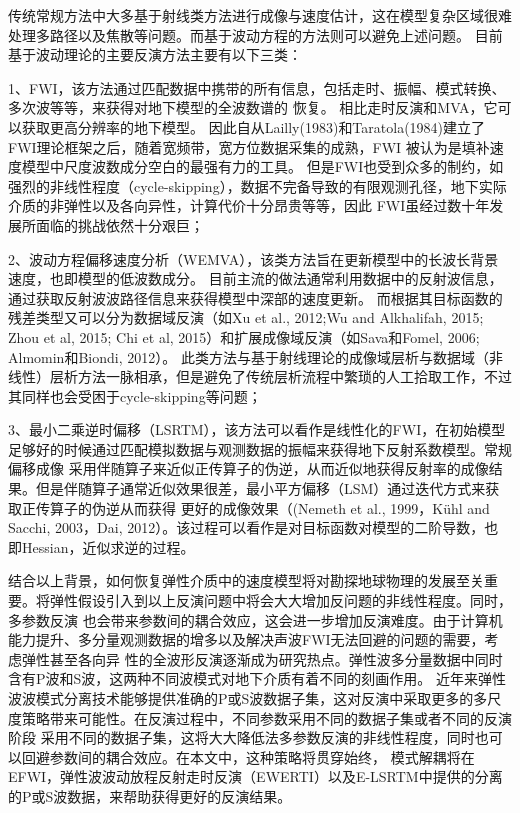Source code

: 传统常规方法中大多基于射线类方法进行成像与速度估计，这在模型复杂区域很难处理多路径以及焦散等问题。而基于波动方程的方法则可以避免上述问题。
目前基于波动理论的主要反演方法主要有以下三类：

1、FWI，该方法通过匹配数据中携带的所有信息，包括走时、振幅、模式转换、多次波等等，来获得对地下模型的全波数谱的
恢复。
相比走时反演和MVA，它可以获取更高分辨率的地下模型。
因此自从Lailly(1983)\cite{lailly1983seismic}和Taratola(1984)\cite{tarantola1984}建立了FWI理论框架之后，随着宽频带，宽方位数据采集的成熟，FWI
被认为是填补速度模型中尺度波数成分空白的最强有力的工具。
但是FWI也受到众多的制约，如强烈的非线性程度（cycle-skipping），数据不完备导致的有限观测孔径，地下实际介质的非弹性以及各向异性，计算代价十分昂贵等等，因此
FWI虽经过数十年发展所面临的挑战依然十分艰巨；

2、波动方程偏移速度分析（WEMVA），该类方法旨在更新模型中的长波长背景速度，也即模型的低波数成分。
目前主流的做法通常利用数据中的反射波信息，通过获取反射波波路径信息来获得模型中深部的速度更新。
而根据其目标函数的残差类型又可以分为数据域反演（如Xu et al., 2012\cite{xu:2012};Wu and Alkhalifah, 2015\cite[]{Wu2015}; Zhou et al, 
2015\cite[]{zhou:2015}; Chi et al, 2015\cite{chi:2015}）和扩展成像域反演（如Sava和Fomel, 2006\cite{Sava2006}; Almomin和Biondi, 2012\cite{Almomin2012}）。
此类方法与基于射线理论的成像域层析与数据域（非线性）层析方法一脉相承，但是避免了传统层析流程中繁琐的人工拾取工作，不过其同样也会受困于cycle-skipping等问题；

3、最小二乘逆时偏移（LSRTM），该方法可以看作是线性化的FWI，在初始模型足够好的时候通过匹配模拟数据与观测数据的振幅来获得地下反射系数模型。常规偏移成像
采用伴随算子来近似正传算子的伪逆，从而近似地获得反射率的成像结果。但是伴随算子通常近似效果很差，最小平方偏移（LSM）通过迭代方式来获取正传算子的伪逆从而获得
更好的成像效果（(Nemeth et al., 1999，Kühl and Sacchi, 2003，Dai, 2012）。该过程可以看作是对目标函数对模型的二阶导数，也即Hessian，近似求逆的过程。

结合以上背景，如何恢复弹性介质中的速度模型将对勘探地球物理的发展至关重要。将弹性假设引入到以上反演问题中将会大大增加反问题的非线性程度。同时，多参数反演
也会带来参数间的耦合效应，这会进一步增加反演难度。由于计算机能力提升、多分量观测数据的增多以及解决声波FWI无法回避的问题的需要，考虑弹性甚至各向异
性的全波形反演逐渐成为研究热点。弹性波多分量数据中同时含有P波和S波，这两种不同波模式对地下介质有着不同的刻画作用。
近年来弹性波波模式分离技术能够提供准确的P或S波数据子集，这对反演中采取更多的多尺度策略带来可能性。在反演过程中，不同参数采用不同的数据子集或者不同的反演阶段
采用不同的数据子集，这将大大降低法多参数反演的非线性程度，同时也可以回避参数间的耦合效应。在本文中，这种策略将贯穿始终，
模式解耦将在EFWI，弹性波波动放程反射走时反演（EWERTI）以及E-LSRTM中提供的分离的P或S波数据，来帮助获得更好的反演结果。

··········

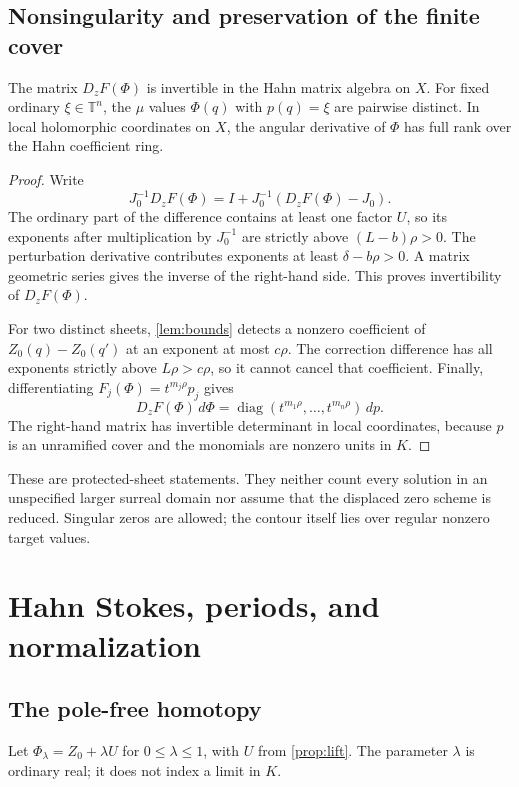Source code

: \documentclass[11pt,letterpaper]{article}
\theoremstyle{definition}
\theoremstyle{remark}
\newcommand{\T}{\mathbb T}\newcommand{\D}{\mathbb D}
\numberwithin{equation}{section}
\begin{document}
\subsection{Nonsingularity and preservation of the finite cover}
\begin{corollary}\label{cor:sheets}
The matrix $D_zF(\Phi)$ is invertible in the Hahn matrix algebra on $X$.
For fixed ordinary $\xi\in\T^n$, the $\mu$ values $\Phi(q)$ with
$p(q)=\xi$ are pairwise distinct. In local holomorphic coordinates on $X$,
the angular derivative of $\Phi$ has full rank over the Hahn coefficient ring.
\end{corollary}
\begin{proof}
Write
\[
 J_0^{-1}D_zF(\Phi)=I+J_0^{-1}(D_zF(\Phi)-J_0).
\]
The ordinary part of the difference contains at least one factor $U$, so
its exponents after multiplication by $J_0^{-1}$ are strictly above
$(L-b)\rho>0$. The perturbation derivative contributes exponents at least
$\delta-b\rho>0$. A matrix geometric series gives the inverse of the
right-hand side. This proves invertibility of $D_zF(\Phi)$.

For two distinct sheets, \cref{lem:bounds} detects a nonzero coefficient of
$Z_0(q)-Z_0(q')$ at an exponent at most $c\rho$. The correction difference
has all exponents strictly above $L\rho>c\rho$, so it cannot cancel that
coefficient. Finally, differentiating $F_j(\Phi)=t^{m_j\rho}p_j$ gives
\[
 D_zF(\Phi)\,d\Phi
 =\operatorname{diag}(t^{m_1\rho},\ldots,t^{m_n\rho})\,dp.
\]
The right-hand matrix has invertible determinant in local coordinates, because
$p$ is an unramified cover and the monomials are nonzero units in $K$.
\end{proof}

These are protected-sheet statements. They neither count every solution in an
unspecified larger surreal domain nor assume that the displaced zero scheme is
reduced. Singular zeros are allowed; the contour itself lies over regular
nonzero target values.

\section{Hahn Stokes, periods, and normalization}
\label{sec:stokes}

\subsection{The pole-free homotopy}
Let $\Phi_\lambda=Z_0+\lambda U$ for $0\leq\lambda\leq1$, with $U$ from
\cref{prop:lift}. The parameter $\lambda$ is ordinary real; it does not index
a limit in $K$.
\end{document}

··········

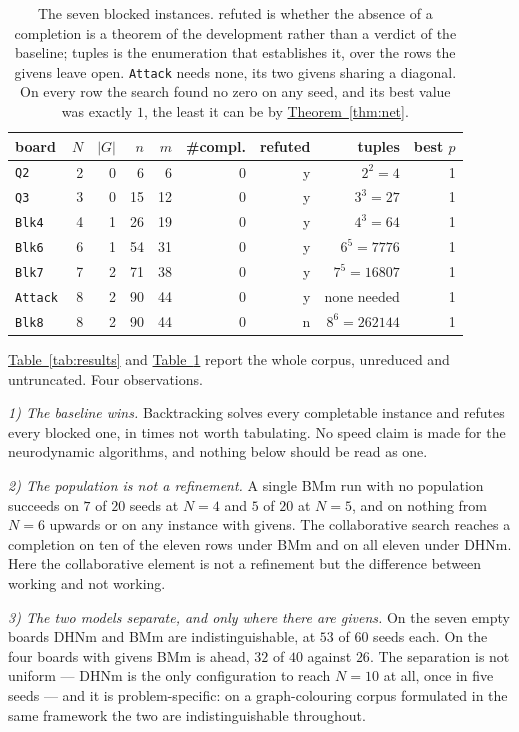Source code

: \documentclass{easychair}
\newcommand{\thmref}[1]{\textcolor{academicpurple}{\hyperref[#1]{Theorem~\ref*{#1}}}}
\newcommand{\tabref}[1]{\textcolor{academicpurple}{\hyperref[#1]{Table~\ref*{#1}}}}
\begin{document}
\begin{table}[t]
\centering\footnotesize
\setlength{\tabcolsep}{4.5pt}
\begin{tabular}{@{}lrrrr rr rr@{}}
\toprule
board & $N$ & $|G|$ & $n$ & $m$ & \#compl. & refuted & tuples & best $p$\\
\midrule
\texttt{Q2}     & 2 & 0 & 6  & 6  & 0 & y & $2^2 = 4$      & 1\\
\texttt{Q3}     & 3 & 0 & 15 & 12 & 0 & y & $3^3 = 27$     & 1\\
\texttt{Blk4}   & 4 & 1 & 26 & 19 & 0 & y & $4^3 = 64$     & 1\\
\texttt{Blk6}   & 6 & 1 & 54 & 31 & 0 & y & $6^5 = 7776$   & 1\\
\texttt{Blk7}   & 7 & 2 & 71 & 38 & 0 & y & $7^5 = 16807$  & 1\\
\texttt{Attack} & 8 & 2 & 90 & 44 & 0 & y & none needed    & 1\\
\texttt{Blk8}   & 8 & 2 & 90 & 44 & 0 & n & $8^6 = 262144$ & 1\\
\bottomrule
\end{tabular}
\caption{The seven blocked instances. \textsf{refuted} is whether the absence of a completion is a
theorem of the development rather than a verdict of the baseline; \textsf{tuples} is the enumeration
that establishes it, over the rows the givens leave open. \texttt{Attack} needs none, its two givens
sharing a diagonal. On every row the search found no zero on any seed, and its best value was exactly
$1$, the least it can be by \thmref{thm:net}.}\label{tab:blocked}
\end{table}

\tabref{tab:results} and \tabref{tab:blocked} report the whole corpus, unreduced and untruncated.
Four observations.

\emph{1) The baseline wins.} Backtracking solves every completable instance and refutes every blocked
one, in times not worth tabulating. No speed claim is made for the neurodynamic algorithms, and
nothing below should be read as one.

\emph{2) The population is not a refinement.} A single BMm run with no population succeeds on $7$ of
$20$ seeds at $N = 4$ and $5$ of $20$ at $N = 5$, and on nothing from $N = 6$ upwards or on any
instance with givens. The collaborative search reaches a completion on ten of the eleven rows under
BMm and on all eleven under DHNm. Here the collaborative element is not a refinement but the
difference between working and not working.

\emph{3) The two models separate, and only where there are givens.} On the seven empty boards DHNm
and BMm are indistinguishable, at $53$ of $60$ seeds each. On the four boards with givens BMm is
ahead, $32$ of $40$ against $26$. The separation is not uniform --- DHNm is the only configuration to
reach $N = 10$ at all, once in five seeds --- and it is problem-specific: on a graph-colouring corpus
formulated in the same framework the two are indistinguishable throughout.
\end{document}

··········

* _Action item_:
How many lines of the data above include the word "begin"? Only that number should be returned.

* _Response below_:
6